== RAW DATA ==

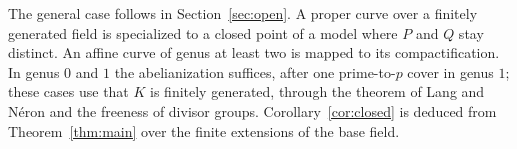 The general case follows in Section~\ref{sec:open}. A proper curve over a finitely generated field is specialized to a closed point of a model where $P$ and $Q$ stay distinct. An affine curve of genus at least two is mapped to its compactification. In genus $0$ and $1$ the abelianization suffices, after one prime-to-$p$ cover in genus $1$; these cases use that $K$ is finitely generated, through the theorem of Lang and N\'eron and the freeness of divisor groups. Corollary~\ref{cor:closed} is deduced from Theorem~\ref{thm:main} over the finite extensions of the base field.

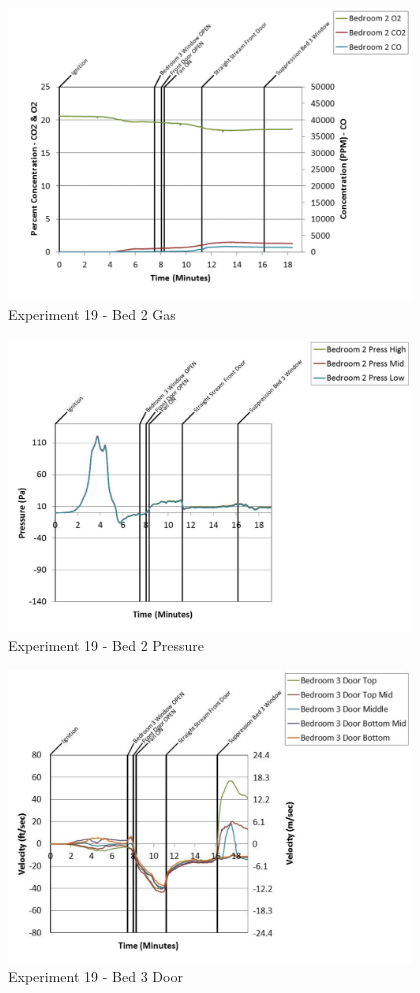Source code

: \documentclass{article}
\begin{document}
\begin{appendices}
	\begin{figure}[h!]
		\centering
		\includegraphics[height=3.05in]{0_Images/Results_Charts/Exp_19_Charts/Bed2Gas.pdf}
		\caption{Experiment 19 - Bed 2 Gas}
	\end{figure}
 
	\clearpage

	\begin{figure}[h!]
		\centering
		\includegraphics[height=3.05in]{0_Images/Results_Charts/Exp_19_Charts/Bed2Pressure.pdf}
		\caption{Experiment 19 - Bed 2 Pressure}
	\end{figure}
 

	\begin{figure}[h!]
		\centering
		\includegraphics[height=3.05in]{0_Images/Results_Charts/Exp_19_Charts/Bed3Door.pdf}
		\caption{Experiment 19 - Bed 3 Door}
	\end{figure}
 

\end{appendices}
\end{document}

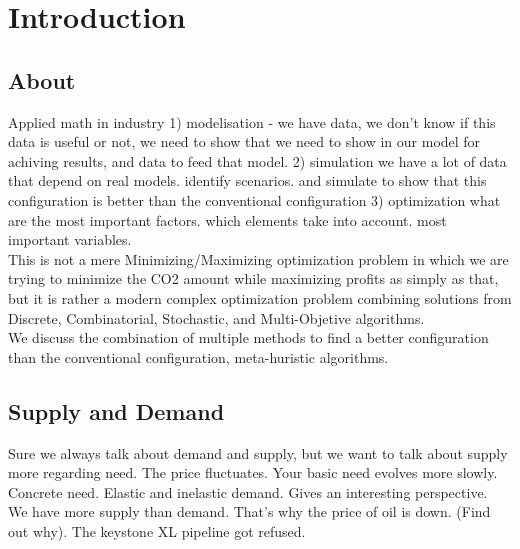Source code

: \documentclass[12pt]{article}
\begin{document}
\maketitle


\tableofcontents
\newpage

\section{Introduction}

\subsection{About}
Applied math in industry
1) modelisation
  - we have data, we don't know if this data is useful or not, we need to show that we
need to show in our model for achiving results, and data to feed that model. 
2) simulation
we have a lot of data that depend on real models. identify scenarios. and simulate to 
show that this configuration is better than the conventional configuration 
3) optimization 
what are the most important factors. which elements take into account. most important
variables. \\

This is not a mere Minimizing/Maximizing optimization problem in which we are trying to minimize the CO2 amount while maximizing profits as simply as that, but it is rather
a modern complex optimization problem combining solutions from Discrete, Combinatorial,
Stochastic, and Multi-Objetive algorithms. \\

We discuss the combination of multiple methods to find a better configuration than
the conventional configuration, meta-huristic algorithms. 

\subsection{Supply and Demand}
Sure we always talk about demand and supply, but we want to talk about supply more regarding need. The price fluctuates. Your basic need evolves more slowly. Concrete need. Elastic and inelastic demand. Gives an interesting perspective. \\

We have more supply than demand. That's why the price of oil is down. (Find out why). The keystone XL pipeline got refused.\\
\end{document}

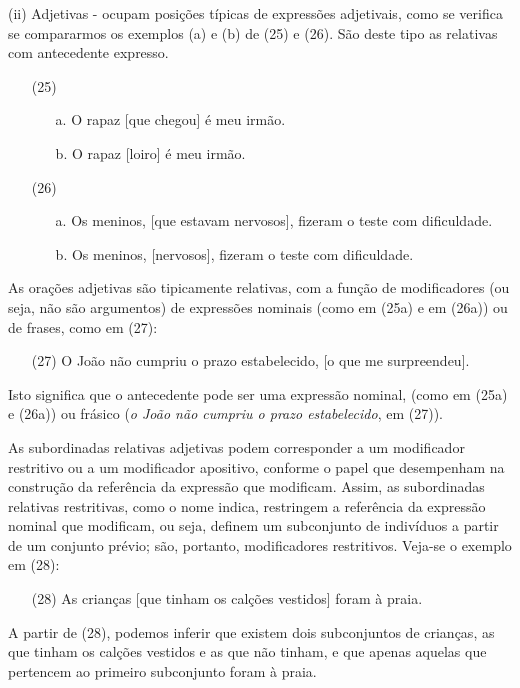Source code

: \documentclass[output=paper,colorlinks,citecolor=brown,booklanguage=portuguese]{langscibook}
\begin{document}
(ii) Adjetivas - ocupam posições típicas de expressões adjetivais, como se verifica se compararmos os exemplos (a) e (b) de (25) e (26). São deste tipo as relativas com antecedente expresso.

\begin{enumerate}[align=left]
    \item[(25)]
    \begin{enumerate}
        \item [a.] O rapaz [que chegou] é meu irmão.
	\item[b.] O rapaz [loiro] é meu irmão.
	\end{enumerate}
\item[(26)]
\begin{enumerate}
\item[a.] Os meninos, [que estavam nervosos], fizeram o teste com dificuldade.
\item	[b.] Os meninos, [nervosos], fizeram o teste com dificuldade.
    \end{enumerate}
\end{enumerate}
As orações adjetivas são tipicamente relativas, com a função de modificadores (ou seja, não são argumentos) de expressões nominais (como em (25a) e em (26a)) ou de frases, como em (27):
\begin{enumerate}[align=left]
    \item [(27)] O João não cumpriu o prazo estabelecido, [o que me surpreendeu].
\end{enumerate}

Isto significa que o antecedente pode ser uma expressão nominal, (como em (25a) e (26a)) ou frásico (\emph{o João não cumpriu o prazo estabelecido}, em (27)). 

As subordinadas relativas adjetivas podem corresponder a um modificador restritivo ou a um modificador apositivo, conforme o papel que desempenham na construção da referência da expressão que modificam. Assim, as subordinadas relativas restritivas, como o nome indica, restringem a referência da expressão nominal que modificam, ou seja, definem um subconjunto de indivíduos a partir de um conjunto prévio; são, portanto, modificadores restritivos. Veja-se o exemplo em (28):

\begin{enumerate}[align=left]
    \item [(28)] As crianças [que tinham os calções vestidos] foram à praia.
\end{enumerate}

A partir de (28), podemos inferir que existem dois subconjuntos de crianças, as que tinham os calções vestidos e as que não tinham, e que apenas aquelas que pertencem ao primeiro subconjunto foram à praia.
\end{document}
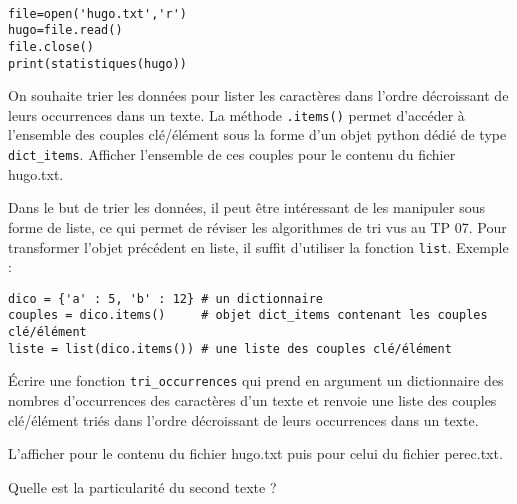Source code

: \begin{solution}~\
\begin{verbatim}
file=open('hugo.txt','r')
hugo=file.read()
file.close()
print(statistiques(hugo))
\end{verbatim}
\end{solution}

\begin{exercice}
On souhaite trier les données pour lister les caractères dans l'ordre décroissant de leurs occurrences dans un texte. La méthode \texttt{.items()} permet d'accéder à l'ensemble des couples clé/élément sous la forme d'un objet python dédié de type \verb?dict_items?. Afficher l'ensemble de ces couples pour le contenu du fichier hugo.txt.

Dans le but de trier les données, il peut être intéressant de les manipuler sous forme de liste, ce qui permet de réviser les algorithmes de tri vus au TP 07. Pour transformer l'objet précédent en liste, il suffit d'utiliser la fonction \texttt{list}. Exemple :
\begin{verbatim}
dico = {'a' : 5, 'b' : 12} # un dictionnaire
couples = dico.items()     # objet dict_items contenant les couples clé/élément
liste = list(dico.items()) # une liste des couples clé/élément
\end{verbatim}

Écrire une fonction \verb?tri_occurrences? qui prend en argument un dictionnaire des nombres d'occurrences des caractères d'un texte et renvoie une liste des couples clé/élément triés dans l'ordre décroissant de leurs occurrences dans un texte.

L'afficher pour le contenu du fichier hugo.txt puis pour celui du fichier perec.txt.

Quelle est la particularité du second texte ?
\end{exercice}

===

= TASK DESCRIPTION =
Copy each line of the entries that includes the word "subconjunto".

= SOLUTION TO THIS EXERCISE =
As subordinadas relativas adjetivas podem corresponder a um modificador restritivo ou a um modificador apositivo, conforme o papel que desempenham na construção da referência da expressão que modificam. Assim, as subordinadas relativas restritivas, como o nome indica, restringem a referência da expressão nominal que modificam, ou seja, definem um subconjunto de indivíduos a partir de um conjunto prévio; são, portanto, modificadores restritivos. Veja-se o exemplo em (28):
A partir de (28), podemos inferir que existem dois subconjuntos de crianças, as que tinham os calções vestidos e as que não tinham, e que apenas aquelas que pertencem ao primeiro subconjunto foram à praia.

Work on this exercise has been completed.